By Ashish
'Barack Obama's gotten some heat this weekend for comments he made in San Francisco about people in small-town America becoming frustrated and "bitter" about nothing ever being done in Washington and thus cling to guns and religion. The Clinton camp, sensing that this may be the final Obama issue they can go after, is pushing it extremely hard, as is the McCain camp.
The comments were not worded well by Obama, that's obvious. But ultimately, they boil down to the types of comments he's been making the entire campaign -- that ordinary people feel ignored by Washington. He probably should have left "guns and religion" out of it, but whatever, it's done.
This won't have any impact on the primary with Clinton since its already over. If anything, this will push even more superdelegates to Obama because Clinton is now resorting to a very typical Republican attack against the Democratic nominee and thus basically doing McCain's work for him. All the "elitist" attacks by Clinton are basically copies of some of George W. Bush's attacks on John Kerry in 2004. And normally these attacks would be fair game, but not when Obama's already basically won the nomination. All Clinton is doing now is trying to weaken him in the general election, and doing that will just push superdelegates to try and end this sooner rather than later before Clinton pulls a political suicide bombing and ruins the party's chances in November. And it's not like any of these attacks do anything to portray Clinton as stronger. Nobody thinks she wouldn't be portrayed as an elitist by Republicans either, especially after her tax returns showed over $100 million in earnings since 2000. She is a woman who has had secret service detail for nearly two decades now. If she thinks people buy her as being "in touch" with small town America, the same small town America that her and her campaign have said "don't count" when it comes to voting, she's more out of touch than even I thought. After Clinton won Ohio and the Texas primary, people assumed that superdelegates would start swinging back to her, but instead they continued to endorse Obama because Clinton continued her negative "kitchen sink" strategy against him, and that has turned off many in the party. I suspect the same thing will happen here. Nobody would care if Clinton stayed in the race (even though she can't win) to keep focus on her positive aspects, but people care when she stays in the race (when she can't win) for no other reason than to damage the Democratic nominee and cost the party the election in 2008, and people should care. If the party allows Clinton to wreck what should be an easy Democratic victory in November, they will have nobody to blame but themselves. Democrats always manage to find ways to blow elections they have no business losing (just look at 2004) and seem to be trying their best to blow 2008 as well.
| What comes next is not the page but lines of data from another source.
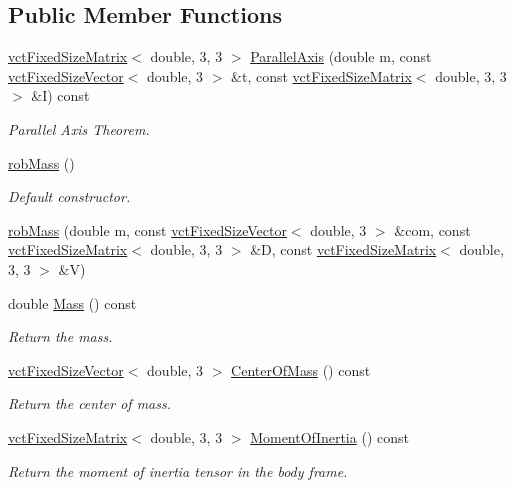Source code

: \subsection*{Public Member Functions}
\begin{DoxyCompactItemize}
\item 
\hyperlink{classvct_fixed_size_matrix}{vct\+Fixed\+Size\+Matrix}$<$ double, 3, 3 $>$ \hyperlink{classrob_mass_a331a838101e66963b804b79ec03a7590}{Parallel\+Axis} (double m, const \hyperlink{classvct_fixed_size_vector}{vct\+Fixed\+Size\+Vector}$<$ double, 3 $>$ \&t, const \hyperlink{classvct_fixed_size_matrix}{vct\+Fixed\+Size\+Matrix}$<$ double, 3, 3 $>$ \&I) const 
\begin{DoxyCompactList}\small\item\em Parallel Axis Theorem. \end{DoxyCompactList}\item 
\hyperlink{classrob_mass_a2a6672b130620ef278f190db9ea8f916}{rob\+Mass} ()
\begin{DoxyCompactList}\small\item\em Default constructor. \end{DoxyCompactList}\item 
\hyperlink{classrob_mass_aecd46b1f11cf00af8f238a07018ecce1}{rob\+Mass} (double m, const \hyperlink{classvct_fixed_size_vector}{vct\+Fixed\+Size\+Vector}$<$ double, 3 $>$ \&com, const \hyperlink{classvct_fixed_size_matrix}{vct\+Fixed\+Size\+Matrix}$<$ double, 3, 3 $>$ \&D, const \hyperlink{classvct_fixed_size_matrix}{vct\+Fixed\+Size\+Matrix}$<$ double, 3, 3 $>$ \&V)
\item 
double \hyperlink{classrob_mass_a02b79738d557ca3959e047ce9e72d028}{Mass} () const 
\begin{DoxyCompactList}\small\item\em Return the mass. \end{DoxyCompactList}\item 
\hyperlink{classvct_fixed_size_vector}{vct\+Fixed\+Size\+Vector}$<$ double, 3 $>$ \hyperlink{classrob_mass_a96ba906f78fa4b0fbf3418b2c58af666}{Center\+Of\+Mass} () const 
\begin{DoxyCompactList}\small\item\em Return the center of mass. \end{DoxyCompactList}\item 
\hyperlink{classvct_fixed_size_matrix}{vct\+Fixed\+Size\+Matrix}$<$ double, 3, 3 $>$ \hyperlink{classrob_mass_af2696ac482e6385f11e7a39be637a57d}{Moment\+Of\+Inertia} () const 
\begin{DoxyCompactList}\small\item\em Return the moment of inertia tensor in the body frame. \end{DoxyCompactList}\item 

\end{DoxyCompactItemize}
But yeah, she'll push this and it may create a minor drop for Obama in national and PA polls over the next few days but it'll fade by the end of the week. Obama wasn't going to win PA anyway so it doesn't really make much of a difference there because remember, most people in big cities do have the impression that small town America clings to guns and religion. Right or wrong, big city America often blames small town America for electing Bush in 2000 and 2004 and also, right or wrong, blames small town America for keeping issues that have nothing to do with day-to-day life, like gay marriage and gun rights, in focus. I'd suspect that many in small town America even agree with Obama's statement. And is this really the type of statement that makes people second guess Obama? No. Just like the Rev. Wright stuff, it will serve to make people think "oh, there goes the media again making a big deal out of nothing" more than it makes people think anything new about Obama. People who live in the real world realize that America has a LOT of bitter people and that those people are bitter for a variety of reasons, and pandering to them like Clinton is now doing in a pretty transparent way isn't going to solve anything.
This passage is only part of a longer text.